Lo spettro dei comportamenti umani coesistenti nelle rovine di Douma è vastissimo e l’umano che vi erra risulta difficile da ridurre a uno dogmatismo di paradigmi e comportamenti che ne oscurerebbe facilmente contraddizioni e sfumature. Come in un qualsiasi teatro di guerra dove si fuoriesce dalle consuete abitudini concettuali, in cui la prassi di vita viene sottoposta a un rovesciamento radicale di norme e azioni per sopravvivere, la Douma assediata è il luogo dell’anomia pura, trovandosi, di conseguenza, privati della propria appartenenza al mondo. E se appartenere a questa Terra significa conservare una specifica identità e memoria, anche la guerra, gli assedi e la sopraffazione che non è più una scelta bensì un obbligo, concorrono a smantellarle, e l’umano diventa disumano.

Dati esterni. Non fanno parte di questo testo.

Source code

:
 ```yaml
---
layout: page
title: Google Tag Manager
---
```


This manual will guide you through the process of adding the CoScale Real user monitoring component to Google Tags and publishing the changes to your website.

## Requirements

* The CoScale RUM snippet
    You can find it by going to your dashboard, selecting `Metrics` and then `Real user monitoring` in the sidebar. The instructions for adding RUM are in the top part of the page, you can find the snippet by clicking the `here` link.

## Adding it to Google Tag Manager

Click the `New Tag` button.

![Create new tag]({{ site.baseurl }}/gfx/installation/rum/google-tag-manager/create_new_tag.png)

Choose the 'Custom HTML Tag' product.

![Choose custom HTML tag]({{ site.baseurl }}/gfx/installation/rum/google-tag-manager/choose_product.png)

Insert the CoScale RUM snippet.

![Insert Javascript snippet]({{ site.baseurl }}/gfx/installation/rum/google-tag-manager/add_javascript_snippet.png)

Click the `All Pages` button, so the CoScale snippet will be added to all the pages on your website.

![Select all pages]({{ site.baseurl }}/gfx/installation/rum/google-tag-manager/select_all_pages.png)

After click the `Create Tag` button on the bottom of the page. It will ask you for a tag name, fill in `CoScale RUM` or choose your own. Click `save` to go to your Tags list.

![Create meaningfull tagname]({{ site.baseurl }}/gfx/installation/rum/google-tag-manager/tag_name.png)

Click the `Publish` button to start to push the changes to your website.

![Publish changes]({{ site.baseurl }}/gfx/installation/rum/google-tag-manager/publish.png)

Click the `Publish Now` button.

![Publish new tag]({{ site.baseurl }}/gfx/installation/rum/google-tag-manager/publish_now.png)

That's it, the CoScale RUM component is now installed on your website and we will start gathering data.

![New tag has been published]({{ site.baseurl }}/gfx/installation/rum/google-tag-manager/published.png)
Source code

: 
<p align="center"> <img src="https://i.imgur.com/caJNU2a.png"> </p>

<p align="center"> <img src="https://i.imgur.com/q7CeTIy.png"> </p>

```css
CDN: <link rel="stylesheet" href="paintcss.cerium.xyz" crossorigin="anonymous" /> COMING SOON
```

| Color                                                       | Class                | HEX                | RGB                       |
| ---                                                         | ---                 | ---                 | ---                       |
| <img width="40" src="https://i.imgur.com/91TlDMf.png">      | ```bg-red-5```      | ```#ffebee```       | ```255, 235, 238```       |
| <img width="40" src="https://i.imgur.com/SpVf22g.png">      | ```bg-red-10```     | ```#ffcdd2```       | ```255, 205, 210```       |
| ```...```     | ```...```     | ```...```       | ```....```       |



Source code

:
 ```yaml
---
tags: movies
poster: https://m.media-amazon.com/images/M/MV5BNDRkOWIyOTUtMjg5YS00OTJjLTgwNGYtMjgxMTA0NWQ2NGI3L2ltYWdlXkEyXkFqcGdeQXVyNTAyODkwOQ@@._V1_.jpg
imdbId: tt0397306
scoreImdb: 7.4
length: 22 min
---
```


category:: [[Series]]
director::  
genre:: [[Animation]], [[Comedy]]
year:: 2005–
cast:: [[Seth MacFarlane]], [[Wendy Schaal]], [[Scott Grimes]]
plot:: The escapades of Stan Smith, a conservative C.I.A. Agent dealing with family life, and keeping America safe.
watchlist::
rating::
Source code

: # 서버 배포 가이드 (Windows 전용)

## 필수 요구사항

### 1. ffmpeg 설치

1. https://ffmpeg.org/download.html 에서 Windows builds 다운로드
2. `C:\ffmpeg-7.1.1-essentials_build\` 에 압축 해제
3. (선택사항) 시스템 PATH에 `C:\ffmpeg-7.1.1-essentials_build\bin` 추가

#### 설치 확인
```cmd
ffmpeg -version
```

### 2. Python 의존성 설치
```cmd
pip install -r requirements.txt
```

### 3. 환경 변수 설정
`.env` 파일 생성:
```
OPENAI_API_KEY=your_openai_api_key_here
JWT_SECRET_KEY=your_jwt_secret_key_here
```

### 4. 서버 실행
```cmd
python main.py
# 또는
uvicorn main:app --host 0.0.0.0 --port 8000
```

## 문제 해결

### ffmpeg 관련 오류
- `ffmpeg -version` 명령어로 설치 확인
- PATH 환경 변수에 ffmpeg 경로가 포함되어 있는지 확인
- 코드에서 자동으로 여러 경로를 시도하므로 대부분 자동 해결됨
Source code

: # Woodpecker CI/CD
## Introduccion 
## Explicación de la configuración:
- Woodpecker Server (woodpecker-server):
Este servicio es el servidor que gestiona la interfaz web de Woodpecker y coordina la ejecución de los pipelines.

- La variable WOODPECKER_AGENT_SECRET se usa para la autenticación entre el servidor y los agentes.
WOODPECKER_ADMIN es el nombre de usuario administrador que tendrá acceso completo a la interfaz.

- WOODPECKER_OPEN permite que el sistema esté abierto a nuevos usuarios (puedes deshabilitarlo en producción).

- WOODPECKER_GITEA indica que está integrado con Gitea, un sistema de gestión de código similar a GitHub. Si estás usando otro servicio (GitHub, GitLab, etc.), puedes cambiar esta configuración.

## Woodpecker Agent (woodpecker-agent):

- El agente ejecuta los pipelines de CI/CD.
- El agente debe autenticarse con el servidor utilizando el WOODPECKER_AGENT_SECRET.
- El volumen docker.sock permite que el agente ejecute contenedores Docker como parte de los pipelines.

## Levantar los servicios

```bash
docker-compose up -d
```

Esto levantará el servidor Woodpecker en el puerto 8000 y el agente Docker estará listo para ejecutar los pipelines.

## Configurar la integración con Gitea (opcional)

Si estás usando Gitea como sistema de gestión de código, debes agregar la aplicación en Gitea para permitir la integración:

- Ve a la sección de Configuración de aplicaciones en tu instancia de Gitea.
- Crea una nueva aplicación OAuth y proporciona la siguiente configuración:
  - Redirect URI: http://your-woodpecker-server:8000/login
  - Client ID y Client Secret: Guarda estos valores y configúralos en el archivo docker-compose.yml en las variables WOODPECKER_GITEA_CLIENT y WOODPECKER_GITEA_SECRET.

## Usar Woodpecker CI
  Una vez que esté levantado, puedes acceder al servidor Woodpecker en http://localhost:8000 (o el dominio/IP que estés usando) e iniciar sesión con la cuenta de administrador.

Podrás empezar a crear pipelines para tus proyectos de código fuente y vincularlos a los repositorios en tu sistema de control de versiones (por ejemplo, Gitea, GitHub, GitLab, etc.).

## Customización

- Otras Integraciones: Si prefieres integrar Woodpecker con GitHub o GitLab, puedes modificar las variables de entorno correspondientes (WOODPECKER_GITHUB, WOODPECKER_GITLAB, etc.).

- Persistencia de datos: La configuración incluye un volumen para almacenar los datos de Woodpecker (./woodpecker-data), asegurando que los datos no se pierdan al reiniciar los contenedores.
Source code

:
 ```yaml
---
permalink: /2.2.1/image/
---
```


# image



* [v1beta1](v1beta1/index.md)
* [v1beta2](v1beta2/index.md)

Nonostante ciò, c’è chi lotta di continuo contro l’incombenza di questi rischi d’involuzione e di dimenticanza: Saeed è un giovane cinefilo che cerca di insegnare ai giovani di Ghouta, in Siria, le regole del cinema, ma la realtà che si trovano ad affrontare è troppo dura per seguire alcuna regola. Il suo amico Milad a Damasco, sotto il controllo del regime, dove sta terminando gli studi d’arte. Un giorno, Milad decide di lasciare la capitale e raggiungere Said nella Douma assediata.

Con Still Recording, seguitissimo dalla SIC fin dalle sue prime fasi di elaborazione, Saeed Al Batal e Ghiath Ayoub penetrano questo mondo indecifrabile con tutta la loro l’intransigenza e urgenza giovanili e che hanno da sempre contraddistinto una certa maniera di fare cinema; anche se qui, in virtù della valenza globale e universale del messaggio veicolato dai due registi – senza, ed è bene ribadirlo, realizzare un prodotto al servizio di una tesi politica -  si potrebbero arrivare a ridefinire perfino determinate regole di messinscena proprie del cosiddetto cinema del reale. Senza il filtro di giudizi preliminari, trattandosi di un lavoro di osservazione continuativo e inesauribile su ciò che si ha di fronte, Still Recording rifugge dalle semplificazioni inoltrandosi in questa “zona grigia” della realtà, esasperandone e radicalizzandone le componenti attraverso il l’immagine, l’ultima linea di difesa contro il tempo, e il ruolo da essa rivestito.

Saeed e Ghiath si interrogano proprio su questo ruolo e sulla ormai chiara precarietà della loro posizione nella società, in quanto artisti, riflettendo sul modo in cui l’arte si può definire tale in tempi di guerra e rivoluzione e, implicitamente, anche sull’impatto che la suddetta ha sugli uomini e le donne nella concitazione di questi momenti. E per questo, guardando il loro film, si ha l’impressione di assistere alla simultanea e collettiva realizzazione di un manifesto, generazionale ma soprattutto politico, nella sua accezione più autentica e integra. S’impugna la videocamera nella la battaglia per il ricordo, per mantenere vive identità e memoria, come il poeta che nel Lager ripeteva il XXVI Canto dell’Inferno e lo scrittore che diventa tale esclusivamente per testimoniare: e non far morire lo scrittore, o il cameraman, è l’unica e possibile ragione di vita.